Toutefois, ce plafond mordant a des effets néfastes pour l’action des agences de l’eau
La conséquence la plus prégnante est la baisse de la capacité d’action des agences de l’eau. En effet, les redevances constituent leurs seules ressources. M. Choisy y voit en particulier une limite potentielle pouvant « empêch[er] la mise en œuvre des actions nécessaires à la préservation du bon état des eaux » (Audition de M. Guillaume Choisy, directeur général de l’agence Adour-Garonne,). Le plafond mordant est donc limitant pour les capacités de financement des agences de l’eau.
M. Olivier Thibault a ainsi mis en lumière que la réduction de 10 % de plafond mordant a fait diminuer d’autant les redevances mais a fait baisser de 12 % les interventions (Audition de M. Olivier Thibault, directeur de l’eau et de la biodiversité au sein de la direction générale de l’aménagement, du logement et de la nature (DGALN), mercredi 12 mai 2021).
En outre, Mme Sandrine Rocard a rapporté que le plafonnement ajoute « incontestablement » de la complexité dans la gestion de la redevance (Audition de Mme Sandrine Rocard, directrice générale par intérim de l’agence de l’eau Seine-Normandie, jeudi 20 mai 2021).

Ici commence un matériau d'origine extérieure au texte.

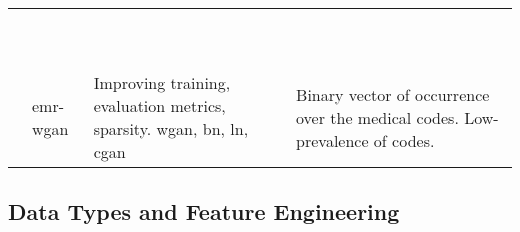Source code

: \begin{sidewaystable}[htbp]
\begin{tabularx}{\textwidth}{@{}p{4cm}XXX@{}}
            
            \cite{chincheong2020generation}
            & 
            & 
            &\\
            
            \cite{yan2020generating}
            & 
            & 
            &\\
            
            \cite{ozyigit2020generation}
            & 
            & 
            &\\
            
            \cite{walsh2020generating}
            & 
            & 
            &\\
            
            \cite{Rankin2020}
            & 
            & 
            &\\
            
            \cite{Zhang2020}
            & 
            & 
            &\\
            
            \cite{Yoon2020-anon}
            & 
            & 
            &\\
            
            \cite{BaeAnomiGAN2020}
            & 
            & 
            &\\
            
            \cite{Goncalves2020}
            & 
            & 
            &\\
            
            \cite{chen2019ganleaks}
            & 
            & 
            &\\
            
            \cite{Zhang2020}
            &\gls{emr-wgan}
            & Improving training, evaluation metrics, sparsity. \gls{wgan}, \gls{bn}, \gls{ln}, \gls{cgan}
            & Binary vector of occurrence over the medical codes. Low-prevalence of codes. \\
            
            \bottomrule
        \end{tabularx}
    \end{sidewaystable}

    \subsection{Data Types and Feature Engineering}

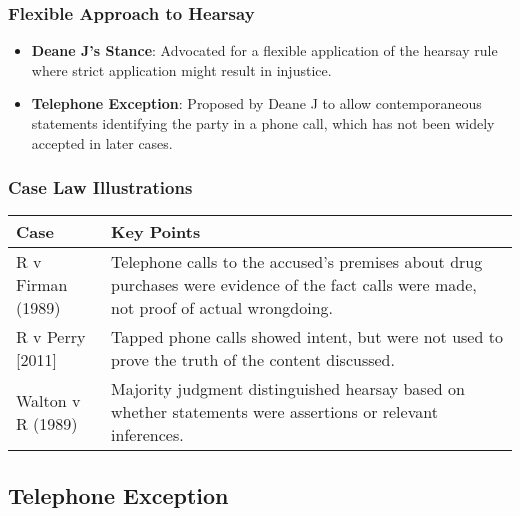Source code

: \subsubsection{Flexible Approach to
Hearsay}\label{flexible-approach-to-hearsay}

\begin{itemize}
\tightlist
\item
  \textbf{Deane J's Stance}: Advocated for a flexible application of the
  hearsay rule where strict application might result in injustice.
\item
  \textbf{Telephone Exception}: Proposed by Deane J to allow
  contemporaneous statements identifying the party in a phone call,
  which has not been widely accepted in later cases.
\end{itemize}

\subsubsection{Case Law Illustrations}\label{case-law-illustrations}

\begin{longtable}[]{@{}
  >{\raggedright\arraybackslash}p{}
  >{\raggedright\arraybackslash}p{}@{}}
\toprule\noalign{}
\begin{minipage}[b]{\linewidth}\raggedright
Case
\end{minipage} & \begin{minipage}[b]{\linewidth}\raggedright
Key Points
\end{minipage} \\
\midrule\noalign{}
\endhead
\bottomrule\noalign{}
\endlastfoot
R v Firman (1989) & Telephone calls to the accused's premises about drug
purchases were evidence of the fact calls were made, not proof of actual
wrongdoing. \\
R v Perry {[}2011{]} & Tapped phone calls showed intent, but were not
used to prove the truth of the content discussed. \\
Walton v R (1989) & Majority judgment distinguished hearsay based on
whether statements were assertions or relevant inferences. \\
\end{longtable}

\subsection{  Telephone Exception}\label{telephone-exception}

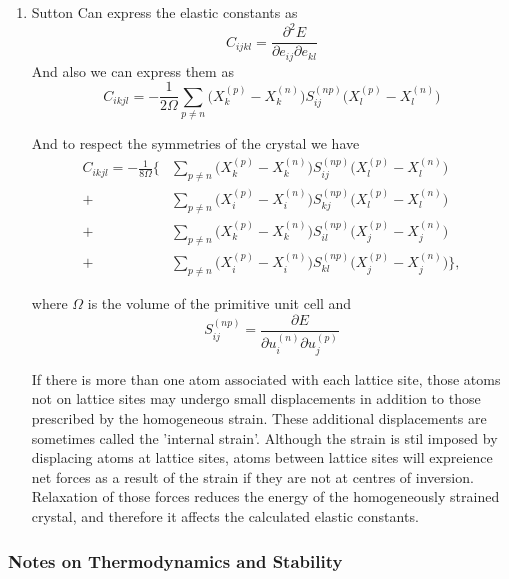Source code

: \documentclass[11pt]{article}
\begin{document}
\begin{enumerate}
\item Sutton
\label{sec:org0151a5a}
Can express the elastic constants as 
\[ C_{ijkl} = \frac{\partial^2 E}{\partial e_{ij}\partial e_{kl}} \]
And also we can express them as 
\[ C_{ikjl} = -\frac{1}{2\Omega} \sum_{p\neq n} \big( X_k^{(p)} - X_k^{(n)} \big) S_{ij}^{(np)}  \big( X_l^{(p)} - X_l^{(n)}  \big)  \]

And to respect the symmetries of the crystal we have 
\begin{align}
 C_{ikjl} = -\frac{1}{8\Omega}  \Big\{ 
    &\sum_{p\neq n}\big( X_k^{(p)} - X_k^{(n)} \big) S_{ij}^{(np)}  \big( X_l^{(p)} - X_l^{(n)}  \big) \\
  + &\sum_{p\neq n}\big( X_i^{(p)} - X_i^{(n)} \big) S_{kj}^{(np)}  \big( X_l^{(p)} - X_l^{(n)}  \big) \\
  + &\sum_{p\neq n}\big( X_k^{(p)} - X_k^{(n)} \big) S_{il}^{(np)}  \big( X_j^{(p)} - X_j^{(n)}  \big) \\
  + &\sum_{p\neq n}\big( X_i^{(p)} - X_i^{(n)} \big) S_{kl}^{(np)}  \big( X_j^{(p)} - X_j^{(n)}  \big)  \Big\},
\end{align}

where \(\Omega\) is the volume of the primitive unit cell and
\[ S_{ij}^{(np)} =  \frac{\partial E}{\partial u_i^{(n)} \partial u_j^{(p)} } \]

If there is more than one atom associated with each lattice site, 
those atoms not on lattice sites may undergo small displacements in addition to those prescribed by the homogeneous strain.
These additional displacements are sometimes called the 'internal strain'. 
Although the strain is stil imposed by displacing atoms at lattice sites, atoms between lattice sites will expreience 
net forces as a result of the strain if they are not at centres of inversion. 
Relaxation of those forces reduces the energy of the homogeneously strained crystal, and therefore it affects the calculated elastic constants.
\end{enumerate}
\subsubsection{Notes on Thermodynamics and Stability}
\label{sec:org0f28478}
\end{document}
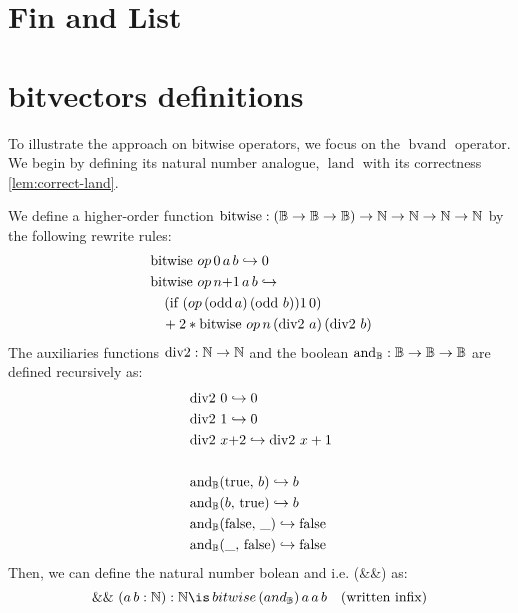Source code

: \section{Fin and List}
\label{app:fin-and-list}

\section{bitvectors definitions}\label{app:bf-defs}

To illustrate the approach on bitwise operators, we focus on the $\mathop{bvand}$ operator.
We begin by defining its natural number analogue, $\mathop{land}$ with its correctness \cref{lem:correct-land}.

\begin{definition}
We define a higher-order function \( \mathop{\mathrm{bitwise}} : (\mathbb{B} \rightarrow \mathbb{B} \rightarrow \mathbb{B}) \rightarrow \mathbb{N} \rightarrow \mathbb{N} \rightarrow \mathbb{N} \rightarrow \mathbb{N} \) by the following rewrite rules:
\begin{align*}
&\mathop{\mathrm{bitwise}}\,op\, 0\, a\, b \hookrightarrow 0 \\
&\mathop{\mathrm{bitwise}}\,op\, n{+}1\, a\, b \hookrightarrow \\
&\quad\left( \text{if } (\mathop{op}\,(\mathop{\mathrm{odd}}a)\, (\mathop{\mathrm{odd}}\,b)) 1\,0 \right) \\
&\quad+ 2 * \mathop{\mathrm{bitwise}}\,op\, n\, (\mathop{\mathrm{div2}}\,a)\,(\mathop{\mathrm{div2}}\,b)
\end{align*}
The auxiliaries functions \( \mathop{\mathrm{div2}} : \mathbb{N} \rightarrow \mathbb{N} \) and the boolean \( \mathop{\mathrm{and}_{\mathbb{B}}} : \mathbb{B} \rightarrow \mathbb{B} \rightarrow \mathbb{B} \) are defined recursively as:
\begin{align*}
&\mathop{\mathrm{div2}}\,0 \hookrightarrow 0 \\
&\mathop{\mathrm{div2}}\,1 \hookrightarrow 0 \\
&\mathop{\mathrm{div2}}\,x{+}2 \hookrightarrow \mathop{\mathrm{div2}}\,x + 1 \\
&\\
&\mathop{\mathrm{and}_{\mathbb{B}}}(\mathrm{true},\, b) \hookrightarrow b \\
&\mathop{\mathrm{and}_{\mathbb{B}}}(b,\, \mathrm{true}) \hookrightarrow b \\
&\mathop{\mathrm{and}_{\mathbb{B}}}(\mathrm{false},\, \_) \hookrightarrow \mathrm{false} \\
&\mathop{\mathrm{and}_{\mathbb{B}}}(\_,\, \mathrm{false}) \hookrightarrow \mathrm{false}
\end{align*}
Then, we can define the natural number bolean and i.e. (\&\&) as:
\begin{equation*}
\&\&~(a\,b: \N): \N \is \mathop{bitwise}\,(and_\B)\,a\,a\,b \quad \text{(written infix)}
\end{equation*}
\end{definition}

La priorisation et la concentration de leurs aides auxquelles sont contraintes les agences de l’eau peuvent également avoir pour effet de priver de larges pans du territoire de la possibilité d’être soutenus. Ainsi, lors de son audition par la commission d’enquête, M. Régis Banquet, président de Carcassonne agglo, a pris l’exemple du territoire de son établissement public de coopération intercommunale (EPCI), pour illustrer ce phénomène. Ainsi 10 des 83 communes de cet EPCI se situent dans une zone de revitalisation rurale (ZRR) et bénéficient des subventions de l’agence de l’eau, alors qu’elles ne représentent qu’1 % de la population. Les autres n’en disposent plus du fait de l’effort de priorisation des agences de l’eau (Audition de M. Régis Blanquet, maire d’Alzonne, président de Carcassonne agglo, membre du conseil d’administration de l’Assemblée des communautés de France (AdCF) ).
Enfin, la stabilisation du plafond à un niveau bas constitue une préoccupation pour les acteurs locaux de l’eau. Ainsi, M. Guillaume Choisy a mis en avant lors de son audition que : « Le plafond pourrait être délétère, pénalisant, s’il reste figé. Cette inquiétude est remontée par les présidents de comité de bassin. » (Audition de M. Guillaume Choisy, directeur général de l’agence Adour-Garonne, jeudi 20 mai 2021 ).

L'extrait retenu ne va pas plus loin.